Over the last 120 days, I have passed five (5) courses in the Chartered Life Underwriter program with The American College. Each of these come with a six hundred page (600pp) textbook and titles like Planning for Business Owners; Life Insurance Law; Planning for Retirement Needs; Fundamentals of Estate Planning; and Investments.
My first three classes took me nine months to complete. Then, I realized that I only really studied the last three weeks before the test so I decided to ramp up and take the courses back-to-back-to-back. Here is how I studied and passed all of the tests on the first try. (3 A's and 2 B's)
1. Read the book. In addition to trying to stay interested, work on your speed reading. Just power through it.

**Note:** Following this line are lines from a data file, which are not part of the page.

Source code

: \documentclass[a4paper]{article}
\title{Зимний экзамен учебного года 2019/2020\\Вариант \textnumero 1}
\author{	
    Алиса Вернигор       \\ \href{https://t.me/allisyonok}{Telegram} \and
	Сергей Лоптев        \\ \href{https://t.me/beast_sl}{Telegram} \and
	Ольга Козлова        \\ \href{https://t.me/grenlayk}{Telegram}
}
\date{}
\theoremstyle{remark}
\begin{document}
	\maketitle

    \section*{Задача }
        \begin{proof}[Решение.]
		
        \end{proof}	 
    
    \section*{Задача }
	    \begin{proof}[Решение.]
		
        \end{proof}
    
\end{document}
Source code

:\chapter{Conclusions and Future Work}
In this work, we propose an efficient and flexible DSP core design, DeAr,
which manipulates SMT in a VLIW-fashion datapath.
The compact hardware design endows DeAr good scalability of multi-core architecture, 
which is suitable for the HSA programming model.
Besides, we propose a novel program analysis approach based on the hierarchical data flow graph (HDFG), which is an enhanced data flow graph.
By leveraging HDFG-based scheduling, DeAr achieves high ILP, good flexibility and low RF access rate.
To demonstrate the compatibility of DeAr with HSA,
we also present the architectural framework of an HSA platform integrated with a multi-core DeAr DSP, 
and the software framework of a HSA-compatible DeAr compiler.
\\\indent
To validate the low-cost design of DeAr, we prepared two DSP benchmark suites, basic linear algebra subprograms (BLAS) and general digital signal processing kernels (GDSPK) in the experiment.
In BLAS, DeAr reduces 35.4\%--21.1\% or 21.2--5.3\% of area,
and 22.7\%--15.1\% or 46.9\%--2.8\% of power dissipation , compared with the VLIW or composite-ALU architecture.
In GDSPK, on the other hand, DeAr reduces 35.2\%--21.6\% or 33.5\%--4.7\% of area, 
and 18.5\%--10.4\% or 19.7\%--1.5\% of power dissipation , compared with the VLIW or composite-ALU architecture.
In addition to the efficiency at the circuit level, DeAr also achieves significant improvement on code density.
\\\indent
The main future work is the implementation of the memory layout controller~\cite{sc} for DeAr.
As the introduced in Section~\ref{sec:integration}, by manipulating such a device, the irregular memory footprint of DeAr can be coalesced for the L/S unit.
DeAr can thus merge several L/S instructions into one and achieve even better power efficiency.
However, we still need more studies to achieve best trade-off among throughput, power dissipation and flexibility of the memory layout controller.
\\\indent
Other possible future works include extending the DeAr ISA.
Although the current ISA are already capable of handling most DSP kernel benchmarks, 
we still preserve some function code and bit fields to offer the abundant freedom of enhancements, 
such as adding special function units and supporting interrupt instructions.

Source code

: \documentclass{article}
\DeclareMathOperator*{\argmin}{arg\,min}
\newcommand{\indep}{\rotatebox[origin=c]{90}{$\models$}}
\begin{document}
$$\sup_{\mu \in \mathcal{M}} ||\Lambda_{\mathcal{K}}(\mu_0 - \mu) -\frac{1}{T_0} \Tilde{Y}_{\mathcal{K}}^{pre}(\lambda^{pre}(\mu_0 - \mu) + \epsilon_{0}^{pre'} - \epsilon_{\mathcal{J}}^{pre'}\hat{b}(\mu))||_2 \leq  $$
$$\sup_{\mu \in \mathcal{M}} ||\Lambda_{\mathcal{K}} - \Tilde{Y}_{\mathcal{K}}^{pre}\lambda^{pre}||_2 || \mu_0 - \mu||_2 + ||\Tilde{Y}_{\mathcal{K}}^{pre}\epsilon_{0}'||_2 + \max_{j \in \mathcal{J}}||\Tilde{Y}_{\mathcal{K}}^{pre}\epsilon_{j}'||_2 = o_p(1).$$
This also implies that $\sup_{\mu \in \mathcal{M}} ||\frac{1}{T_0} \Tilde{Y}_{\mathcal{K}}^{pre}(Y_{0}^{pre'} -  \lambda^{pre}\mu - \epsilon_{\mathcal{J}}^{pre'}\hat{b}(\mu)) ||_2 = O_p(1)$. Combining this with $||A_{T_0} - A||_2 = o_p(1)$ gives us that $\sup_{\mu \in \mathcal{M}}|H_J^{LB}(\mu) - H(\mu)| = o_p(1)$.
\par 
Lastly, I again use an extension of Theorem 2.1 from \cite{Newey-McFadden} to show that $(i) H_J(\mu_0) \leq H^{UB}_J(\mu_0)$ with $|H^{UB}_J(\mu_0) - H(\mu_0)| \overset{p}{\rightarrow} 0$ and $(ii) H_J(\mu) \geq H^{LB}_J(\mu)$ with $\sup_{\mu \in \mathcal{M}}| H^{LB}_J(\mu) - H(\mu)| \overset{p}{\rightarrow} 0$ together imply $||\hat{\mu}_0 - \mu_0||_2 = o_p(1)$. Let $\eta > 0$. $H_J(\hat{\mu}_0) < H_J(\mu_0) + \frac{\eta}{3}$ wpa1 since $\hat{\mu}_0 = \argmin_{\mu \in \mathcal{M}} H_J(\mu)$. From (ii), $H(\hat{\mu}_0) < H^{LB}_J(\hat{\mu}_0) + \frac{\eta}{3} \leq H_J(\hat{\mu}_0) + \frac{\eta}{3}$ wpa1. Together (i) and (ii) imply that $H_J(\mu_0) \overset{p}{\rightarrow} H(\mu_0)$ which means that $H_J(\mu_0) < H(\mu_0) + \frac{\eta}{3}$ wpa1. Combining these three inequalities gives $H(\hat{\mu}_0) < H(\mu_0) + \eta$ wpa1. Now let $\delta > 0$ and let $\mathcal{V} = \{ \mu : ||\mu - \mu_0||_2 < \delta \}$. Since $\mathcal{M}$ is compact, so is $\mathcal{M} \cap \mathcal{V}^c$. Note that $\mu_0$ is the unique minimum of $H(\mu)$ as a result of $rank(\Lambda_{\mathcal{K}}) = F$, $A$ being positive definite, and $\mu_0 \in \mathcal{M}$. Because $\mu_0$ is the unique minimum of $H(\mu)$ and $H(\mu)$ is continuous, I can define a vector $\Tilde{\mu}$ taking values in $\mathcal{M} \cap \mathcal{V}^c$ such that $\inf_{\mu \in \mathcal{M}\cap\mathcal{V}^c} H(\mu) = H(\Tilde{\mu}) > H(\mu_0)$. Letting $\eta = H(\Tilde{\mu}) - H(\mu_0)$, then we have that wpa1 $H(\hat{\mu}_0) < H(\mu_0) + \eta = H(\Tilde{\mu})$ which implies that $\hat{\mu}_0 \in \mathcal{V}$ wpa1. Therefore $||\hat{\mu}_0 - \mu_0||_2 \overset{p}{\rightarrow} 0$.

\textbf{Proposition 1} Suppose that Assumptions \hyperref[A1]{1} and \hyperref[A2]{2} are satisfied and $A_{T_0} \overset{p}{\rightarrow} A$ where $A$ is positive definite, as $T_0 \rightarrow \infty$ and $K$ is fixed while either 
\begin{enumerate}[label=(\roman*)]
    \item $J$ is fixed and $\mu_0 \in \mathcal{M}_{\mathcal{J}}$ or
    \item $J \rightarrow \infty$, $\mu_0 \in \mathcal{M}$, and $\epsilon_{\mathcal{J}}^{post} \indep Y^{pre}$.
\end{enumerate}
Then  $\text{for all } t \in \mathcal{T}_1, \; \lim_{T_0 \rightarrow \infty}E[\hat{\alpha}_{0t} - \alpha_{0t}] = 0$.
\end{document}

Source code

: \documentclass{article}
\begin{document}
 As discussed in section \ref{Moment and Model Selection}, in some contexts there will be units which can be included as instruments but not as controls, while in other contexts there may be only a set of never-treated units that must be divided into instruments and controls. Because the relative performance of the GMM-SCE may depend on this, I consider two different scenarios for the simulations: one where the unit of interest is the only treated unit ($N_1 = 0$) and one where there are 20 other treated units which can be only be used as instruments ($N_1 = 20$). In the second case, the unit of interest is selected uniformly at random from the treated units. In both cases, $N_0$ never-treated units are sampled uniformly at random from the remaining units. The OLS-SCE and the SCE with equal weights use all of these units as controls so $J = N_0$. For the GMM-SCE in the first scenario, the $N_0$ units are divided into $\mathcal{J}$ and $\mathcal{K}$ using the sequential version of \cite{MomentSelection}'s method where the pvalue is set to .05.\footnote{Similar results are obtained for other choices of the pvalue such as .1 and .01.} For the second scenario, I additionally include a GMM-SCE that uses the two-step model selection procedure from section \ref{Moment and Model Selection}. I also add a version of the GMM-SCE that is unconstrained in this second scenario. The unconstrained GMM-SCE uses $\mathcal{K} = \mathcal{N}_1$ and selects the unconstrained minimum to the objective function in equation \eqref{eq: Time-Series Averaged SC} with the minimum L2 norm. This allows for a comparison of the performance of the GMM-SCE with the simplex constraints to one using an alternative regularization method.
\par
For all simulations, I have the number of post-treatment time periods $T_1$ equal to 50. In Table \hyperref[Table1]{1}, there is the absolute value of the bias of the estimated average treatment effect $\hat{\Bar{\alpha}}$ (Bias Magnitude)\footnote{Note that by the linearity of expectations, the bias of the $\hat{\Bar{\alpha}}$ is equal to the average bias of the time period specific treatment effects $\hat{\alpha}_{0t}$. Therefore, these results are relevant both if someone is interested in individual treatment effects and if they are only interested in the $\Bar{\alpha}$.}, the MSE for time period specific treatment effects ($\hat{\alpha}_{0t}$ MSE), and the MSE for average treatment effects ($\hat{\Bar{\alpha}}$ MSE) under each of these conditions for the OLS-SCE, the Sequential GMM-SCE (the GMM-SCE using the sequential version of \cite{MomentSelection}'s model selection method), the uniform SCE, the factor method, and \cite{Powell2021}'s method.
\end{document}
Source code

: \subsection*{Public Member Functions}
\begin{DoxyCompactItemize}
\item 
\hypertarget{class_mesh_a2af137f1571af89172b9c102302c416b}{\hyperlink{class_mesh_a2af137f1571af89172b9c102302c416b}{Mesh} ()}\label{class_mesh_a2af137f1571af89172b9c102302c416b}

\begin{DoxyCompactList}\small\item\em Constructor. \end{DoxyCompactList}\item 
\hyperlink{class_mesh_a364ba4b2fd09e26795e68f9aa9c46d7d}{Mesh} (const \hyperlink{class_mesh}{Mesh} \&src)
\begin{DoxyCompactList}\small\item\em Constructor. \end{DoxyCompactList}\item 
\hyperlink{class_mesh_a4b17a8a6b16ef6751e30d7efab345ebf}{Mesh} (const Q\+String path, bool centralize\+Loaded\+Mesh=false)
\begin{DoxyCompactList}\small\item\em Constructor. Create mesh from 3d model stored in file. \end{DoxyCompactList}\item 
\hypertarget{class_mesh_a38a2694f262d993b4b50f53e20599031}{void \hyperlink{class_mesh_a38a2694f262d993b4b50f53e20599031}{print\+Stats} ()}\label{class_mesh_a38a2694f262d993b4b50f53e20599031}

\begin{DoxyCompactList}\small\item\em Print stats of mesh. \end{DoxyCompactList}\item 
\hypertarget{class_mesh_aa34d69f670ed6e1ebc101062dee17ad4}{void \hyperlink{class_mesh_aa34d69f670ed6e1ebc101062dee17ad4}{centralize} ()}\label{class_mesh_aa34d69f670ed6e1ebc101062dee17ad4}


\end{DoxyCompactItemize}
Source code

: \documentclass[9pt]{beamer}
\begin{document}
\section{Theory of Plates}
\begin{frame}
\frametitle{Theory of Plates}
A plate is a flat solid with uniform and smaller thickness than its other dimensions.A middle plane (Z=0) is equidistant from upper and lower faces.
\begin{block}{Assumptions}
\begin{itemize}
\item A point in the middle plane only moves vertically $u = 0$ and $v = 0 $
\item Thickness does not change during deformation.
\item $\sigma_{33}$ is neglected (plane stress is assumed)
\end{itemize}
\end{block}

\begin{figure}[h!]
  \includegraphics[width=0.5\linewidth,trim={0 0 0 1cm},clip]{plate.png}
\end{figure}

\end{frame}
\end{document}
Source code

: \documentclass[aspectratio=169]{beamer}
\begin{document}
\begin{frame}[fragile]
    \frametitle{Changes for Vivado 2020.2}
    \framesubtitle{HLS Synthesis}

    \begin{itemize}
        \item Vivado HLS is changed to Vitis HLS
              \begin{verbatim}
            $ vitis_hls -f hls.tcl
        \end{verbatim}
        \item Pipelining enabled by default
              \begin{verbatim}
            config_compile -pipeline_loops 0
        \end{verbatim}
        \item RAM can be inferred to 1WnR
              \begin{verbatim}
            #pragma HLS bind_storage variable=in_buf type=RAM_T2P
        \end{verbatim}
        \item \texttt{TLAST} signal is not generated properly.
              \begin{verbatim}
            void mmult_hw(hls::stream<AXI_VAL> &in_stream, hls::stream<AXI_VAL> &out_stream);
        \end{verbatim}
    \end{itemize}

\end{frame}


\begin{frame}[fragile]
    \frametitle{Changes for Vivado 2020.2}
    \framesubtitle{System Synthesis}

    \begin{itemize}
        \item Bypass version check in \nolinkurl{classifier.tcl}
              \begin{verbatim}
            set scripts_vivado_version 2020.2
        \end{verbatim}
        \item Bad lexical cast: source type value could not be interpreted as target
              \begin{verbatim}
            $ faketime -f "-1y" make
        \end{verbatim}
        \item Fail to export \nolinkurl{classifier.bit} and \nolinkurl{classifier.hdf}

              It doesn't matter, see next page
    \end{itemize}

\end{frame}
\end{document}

2. Take the on-line T/F tests at the end of each chapter. Score yourself but DO NOT focus on which ones you got right and wrong.
3. Sitting in front of the computer while you are doing something else (playing poker for play money chips worked for me), cut and paste all the T/F questions and the answers with the explanations into a database or spreadsheet. When you are done copying all the questions you will have around 350 questions.
4. Now, randomize the order and answer all the T/F questions again. This time, when you are going through them and before if you check if you got it wright or wrong, mark the hard questions with an "X" in a seperate field or cell. This is the heart of my strategy. Spend your time only on the quesitons that you find "hard".
5. Score yourself and mark the ones you got wrong with a "Y". You end up with around 100 questions (and answers- with explanation) that are hard or you got wrong. You can check which chapters they came from and you should go back and re-read and review if you are not over 75% in any chapter.
6. Memorize the questions that you missed or marked as "hard".
7. Take the on-line Exam Simulations. You don't have to cut and paste these as you can print them and (at least one of them) is re-printed in the course materials or textbook.
8. The Exams themselves are made up of three distinct sections:
- Which of the following four statements is TRUE
- What of the above TWO statements are TRUE? A Only, B Only, A & B, Neither A or B.
- Which of the following four statements is FALSE?
All of these questions can be reduced to T/F questions. So what you really have, instead of 100 multiple choice questions are 330 individual T/F questions.
Here is may main test taking strategy: Don't let the format of the test throw you off- just treat every quesiton as a set of T/F questions. Once you mark each one T or F, just calmly go back and remind yourself what section of the test you are on and make the right selection.
BE VERY CAREFUL not to memorize the T/F questions themselves. That is why I recommend NOT looking at the answers the first time through. If you do this, you wil get questions wrong on the test because you will have memorized that, "The sky is blue," is true and the test will say, "The sky is not blue." The test authors do this A LOT- so be careful.
This may seem like a lot of work but I found it to be worthwhile. I actually learned A LOT from these studies and it is helping me tremendously at work. I figure that the total time I spent on each course is about 40 hours.
You may also hear about "Keir" books. I did buy one of them for the Investments course and it helped but if you use this system, you won't need to go to that additional expense and spend the time reading them.